Blog

FAQs & Common Issues for Crawling & Indexing Websites: Using Robots.txt, Robots Meta, and Canonical Tags Correctly & Effectively

February 17, 2021
by
Tory Gray
Tory Gray

One of the most frequent technical SEO issues we get from clients goes something like this: “Google is indexing pages I blocked in my Robots.txt file! What the heck?!”

To which we have to reply, “Technically, that’s working as expected. Crawling is an entirely different process. Disallowing crawling does not prohibit indexing. But here’s what you can do…”

For clarity, here we'll break down what these mechanisms are, what the core tools are to resolve the index and crawl errors you discover, and the common pitfalls to avoid when implementing them. 

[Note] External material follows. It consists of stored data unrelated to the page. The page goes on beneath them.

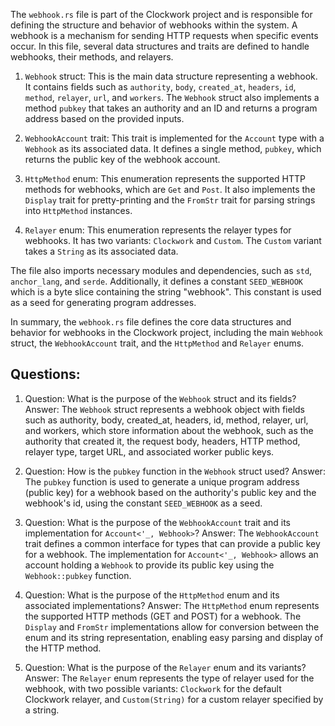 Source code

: The `webhook.rs` file is part of the Clockwork project and is responsible for defining the structure and behavior of webhooks within the system. A webhook is a mechanism for sending HTTP requests when specific events occur. In this file, several data structures and traits are defined to handle webhooks, their methods, and relayers.

1. `Webhook` struct: This is the main data structure representing a webhook. It contains fields such as `authority`, `body`, `created_at`, `headers`, `id`, `method`, `relayer`, `url`, and `workers`. The `Webhook` struct also implements a method `pubkey` that takes an authority and an ID and returns a program address based on the provided inputs.

2. `WebhookAccount` trait: This trait is implemented for the `Account` type with a `Webhook` as its associated data. It defines a single method, `pubkey`, which returns the public key of the webhook account.

3. `HttpMethod` enum: This enumeration represents the supported HTTP methods for webhooks, which are `Get` and `Post`. It also implements the `Display` trait for pretty-printing and the `FromStr` trait for parsing strings into `HttpMethod` instances.

4. `Relayer` enum: This enumeration represents the relayer types for webhooks. It has two variants: `Clockwork` and `Custom`. The `Custom` variant takes a `String` as its associated data.

The file also imports necessary modules and dependencies, such as `std`, `anchor_lang`, and `serde`. Additionally, it defines a constant `SEED_WEBHOOK` which is a byte slice containing the string "webhook". This constant is used as a seed for generating program addresses.

In summary, the `webhook.rs` file defines the core data structures and behavior for webhooks in the Clockwork project, including the main `Webhook` struct, the `WebhookAccount` trait, and the `HttpMethod` and `Relayer` enums.

## Questions:

1. Question: What is the purpose of the `Webhook` struct and its fields?
   Answer: The `Webhook` struct represents a webhook object with fields such as authority, body, created_at, headers, id, method, relayer, url, and workers, which store information about the webhook, such as the authority that created it, the request body, headers, HTTP method, relayer type, target URL, and associated worker public keys.

2. Question: How is the `pubkey` function in the `Webhook` struct used?
   Answer: The `pubkey` function is used to generate a unique program address (public key) for a webhook based on the authority's public key and the webhook's id, using the constant `SEED_WEBHOOK` as a seed.

3. Question: What is the purpose of the `WebhookAccount` trait and its implementation for `Account<'_, Webhook>`?
   Answer: The `WebhookAccount` trait defines a common interface for types that can provide a public key for a webhook. The implementation for `Account<'_, Webhook>` allows an account holding a `Webhook` to provide its public key using the `Webhook::pubkey` function.

4. Question: What is the purpose of the `HttpMethod` enum and its associated implementations?
   Answer: The `HttpMethod` enum represents the supported HTTP methods (GET and POST) for a webhook. The `Display` and `FromStr` implementations allow for conversion between the enum and its string representation, enabling easy parsing and display of the HTTP method.

5. Question: What is the purpose of the `Relayer` enum and its variants?
   Answer: The `Relayer` enum represents the type of relayer used for the webhook, with two possible variants: `Clockwork` for the default Clockwork relayer, and `Custom(String)` for a custom relayer specified by a string.
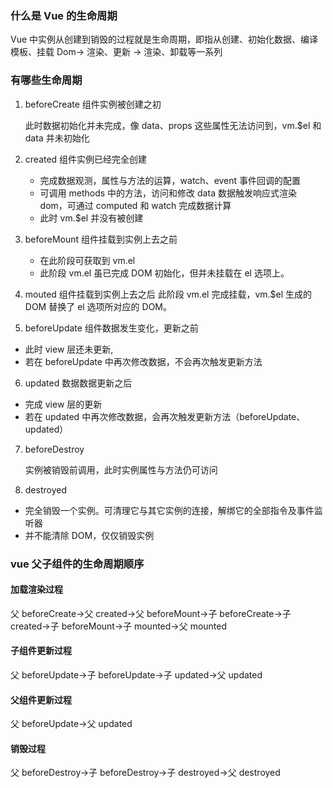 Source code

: ### 什么是 Vue 的生命周期

Vue 中实例从创建到销毁的过程就是生命周期，即指从创建、初始化数据、编译模板、挂载 Dom→ 渲染、更新 → 渲染、卸载等一系列

### 有哪些生命周期

1. beforeCreate 组件实例被创建之初

   此时数据初始化并未完成，像 data、props 这些属性无法访问到，vm.$el 和 data 并未初始化

2. created 组件实例已经完全创建

   - 完成数据观测，属性与方法的运算，watch、event 事件回调的配置
   - 可调用 methods 中的方法，访问和修改 data 数据触发响应式渲染 dom，可通过 computed 和 watch 完成数据计算
   - 此时 vm.$el 并没有被创建

3. beforeMount 组件挂载到实例上去之前

   - 在此阶段可获取到 vm.el
   - 此阶段 vm.el 虽已完成 DOM 初始化，但并未挂载在 el 选项上。

4. mouted 组件挂载到实例上去之后
   此阶段 vm.el 完成挂载，vm.$el 生成的 DOM 替换了 el 选项所对应的 DOM。

5. beforeUpdate 组件数据发生变化，更新之前

- 此时 view 层还未更新,
- 若在 beforeUpdate 中再次修改数据，不会再次触发更新方法

6. updated 数据数据更新之后

- 完成 view 层的更新
- 若在 updated 中再次修改数据，会再次触发更新方法（beforeUpdate、updated）

7. beforeDestroy

   实例被销毁前调用，此时实例属性与方法仍可访问

8. destroyed

- 完全销毁一个实例。可清理它与其它实例的连接，解绑它的全部指令及事件监听器
- 并不能清除 DOM，仅仅销毁实例

### vue 父子组件的生命周期顺序

#### 加载渲染过程

父 beforeCreate->父 created->父 beforeMount->子 beforeCreate->子 created->子 beforeMount->子 mounted->父 mounted

#### 子组件更新过程

父 beforeUpdate->子 beforeUpdate->子 updated->父 updated

#### 父组件更新过程

父 beforeUpdate->父 updated

#### 销毁过程

父 beforeDestroy->子 beforeDestroy->子 destroyed->父 destroyed
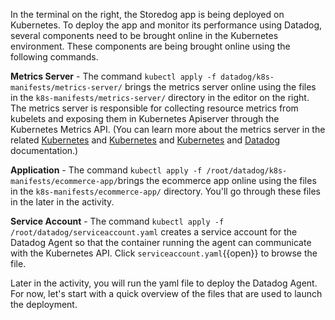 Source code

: In the terminal on the right, the Storedog app is being deployed on Kubernetes. To deploy the app and monitor its performance using Datadog, several components need to be brought online in the Kubernetes environment. These components are being brought online using the following commands. 

**Metrics Server** - The command `kubectl apply -f datadog/k8s-manifests/metrics-server/` brings the metrics server online using the files in the `k8s-manifests/metrics-server/` directory in the editor on the right. The metrics server is responsible for collecting resource metrics from kubelets and exposing them in Kubernetes Apiserver through the Kubernetes Metrics API. (You can learn more about the metrics server in the related <a href="https://github.com/kubernetes-sigs/metrics-server" target="_blank">Kubernetes</a> and <a href="https://github.com/kubernetes-sigs/metrics-server" target="_blank">Kubernetes</a> and <a href="https://github.com/kubernetes-sigs/metrics-server" target="_blank">Kubernetes</a> and <a href="https://docs.datadoghq.com/integrations/kube_metrics_server/#pagetitle" target="_blank">Datadog</a> documentation.)

**Application** - The command `kubectl apply -f /root/datadog/k8s-manifests/ecommerce-app/`brings the ecommerce app online using the files in the `k8s-manifests/ecommerce-app/` directory. You'll go through these files in the later in the activity. 

**Service Account** - The command `kubectl apply -f /root/datadog/serviceaccount.yaml` creates a service account for the Datadog Agent so that the container running the agent can communicate with the Kubernetes API. Click `serviceaccount.yaml`{{open}} to browse the file.


Later in the activity, you will run the yaml file to deploy the Datadog Agent. For now, let's start with a quick overview of the files that are used to launch the deployment.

What is the difference between Crawling and Indexing in SEO?

"Crawling": 

googlebot

Do you give search engines permission to access, render, and check the links you’ve referenced on the URL in question (crawling being defined as “a bot, script or program that visits a webpage and grabs content and links from it”)? In Google’s case, the crawling is generally called Googlebot, with some exceptions.

If a page is not crawled, it won’t be indexed and won’t be displayed in the search results. In other words: SEO Step 1.

Here's the (frequently used) list of web crawlers and their respective User Agents as of August 2020 (with an admittedly US-based perspective):

Google Search:
Googlebot (Desktop): 
Googlebot

Googlebot (Mobile/Smartphone): Googlebot (it's a mobile-first world, ya'll!)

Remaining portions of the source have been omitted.